Segment Start: INPUT

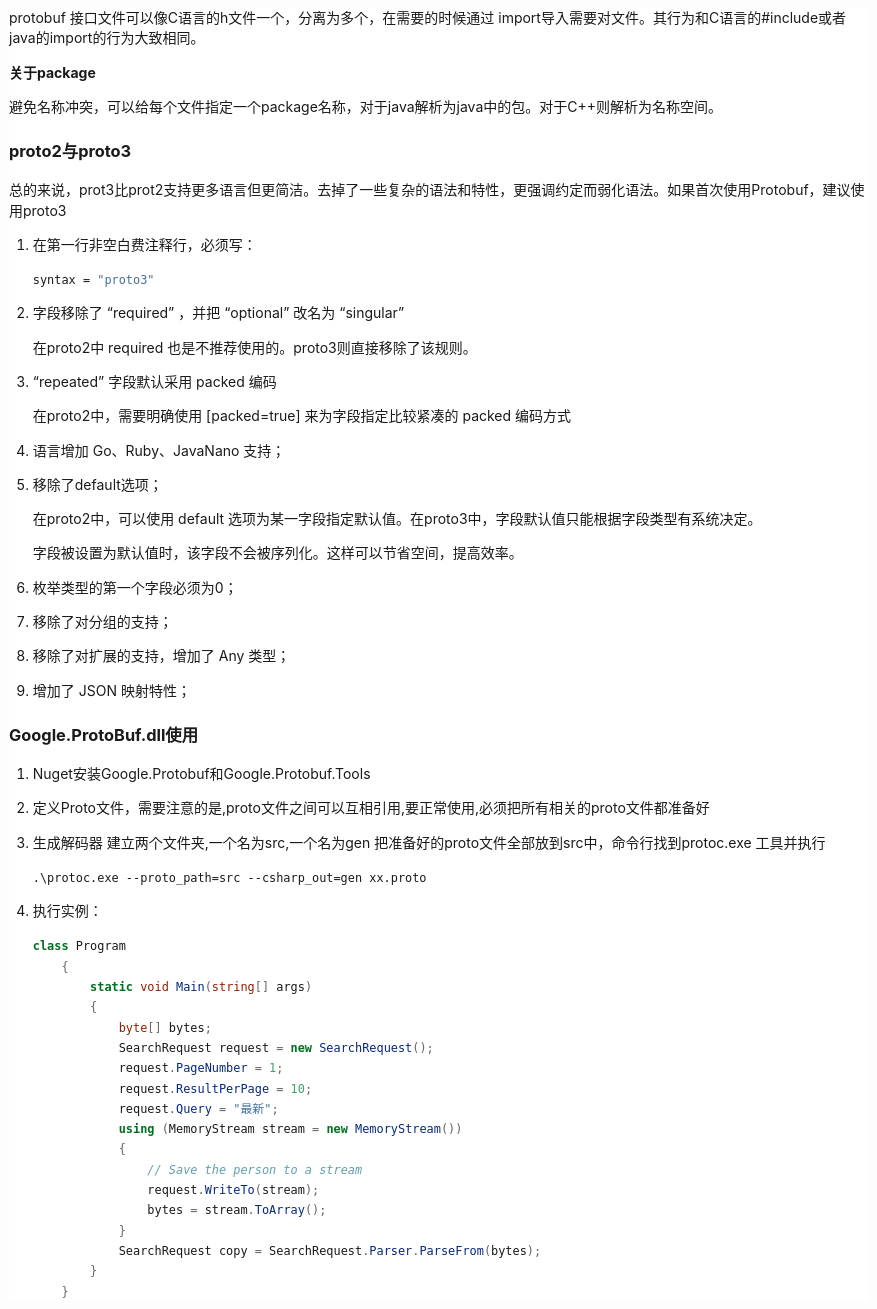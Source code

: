 protobuf 接口文件可以像C语言的h文件一个，分离为多个，在需要的时候通过 import导入需要对文件。其行为和C语言的#include或者java的import的行为大致相同。

**关于package**

避免名称冲突，可以给每个文件指定一个package名称，对于java解析为java中的包。对于C++则解析为名称空间。

### proto2与proto3

总的来说，prot3比prot2支持更多语言但更简洁。去掉了一些复杂的语法和特性，更强调约定而弱化语法。如果首次使用Protobuf，建议使用proto3

1. 在第一行非空白费注释行，必须写：

   ```protobuf
   syntax = "proto3"
   ```

2. 字段移除了 “required” ，并把 “optional” 改名为 “singular”

   在proto2中 required 也是不推荐使用的。proto3则直接移除了该规则。

3. “repeated” 字段默认采用 packed 编码

   在proto2中，需要明确使用  [packed=true] 来为字段指定比较紧凑的 packed 编码方式

4. 语言增加 Go、Ruby、JavaNano 支持；

5. 移除了default选项；

   在proto2中，可以使用 default 选项为某一字段指定默认值。在proto3中，字段默认值只能根据字段类型有系统决定。

   字段被设置为默认值时，该字段不会被序列化。这样可以节省空间，提高效率。

6. 枚举类型的第一个字段必须为0；

7. 移除了对分组的支持；

8. 移除了对扩展的支持，增加了 Any 类型；

9. 增加了 JSON 映射特性；

### Google.ProtoBuf.dll使用

1. Nuget安装Google.Protobuf和Google.Protobuf.Tools

2. 定义Proto文件，需要注意的是,proto文件之间可以互相引用,要正常使用,必须把所有相关的proto文件都准备好

3. 生成解码器 建立两个文件夹,一个名为src,一个名为gen 把准备好的proto文件全部放到src中，命令行找到protoc.exe 工具并执行

   ```
   .\protoc.exe --proto_path=src --csharp_out=gen xx.proto 
   ```

4. 执行实例：

   ```c#
   class Program
       {
           static void Main(string[] args)
           {
               byte[] bytes;
               SearchRequest request = new SearchRequest();
               request.PageNumber = 1;
               request.ResultPerPage = 10;
               request.Query = "最新";
               using (MemoryStream stream = new MemoryStream())
               {
                   // Save the person to a stream
                   request.WriteTo(stream);
                   bytes = stream.ToArray();
               }
               SearchRequest copy = SearchRequest.Parser.ParseFrom(bytes);
           }
       }
   ```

Segment End: INPUT

» WORK REQUIRED: Only the lines from the top of the records through the line with "8. 移除了对扩展的支持，增加了 Any 类型；" belong in the copy; write them out exactly, leaving out pictures.

» WRITTEN ANSWER:
Source code

: protobuf 接口文件可以像C语言的h文件一个，分离为多个，在需要的时候通过 import导入需要对文件。其行为和C语言的#include或者java的import的行为大致相同。

**关于package**

避免名称冲突，可以给每个文件指定一个package名称，对于java解析为java中的包。对于C++则解析为名称空间。

### proto2与proto3

总的来说，prot3比prot2支持更多语言但更简洁。去掉了一些复杂的语法和特性，更强调约定而弱化语法。如果首次使用Protobuf，建议使用proto3

1. 在第一行非空白费注释行，必须写：

   ```protobuf
   syntax = "proto3"
   ```

2. 字段移除了 “required” ，并把 “optional” 改名为 “singular”

   在proto2中 required 也是不推荐使用的。proto3则直接移除了该规则。

3. “repeated” 字段默认采用 packed 编码

   在proto2中，需要明确使用  [packed=true] 来为字段指定比较紧凑的 packed 编码方式

4. 语言增加 Go、Ruby、JavaNano 支持；

5. 移除了default选项；

   在proto2中，可以使用 default 选项为某一字段指定默认值。在proto3中，字段默认值只能根据字段类型有系统决定。

   字段被设置为默认值时，该字段不会被序列化。这样可以节省空间，提高效率。

6. 枚举类型的第一个字段必须为0；

7. 移除了对分组的支持；

8. 移除了对扩展的支持，增加了 Any 类型；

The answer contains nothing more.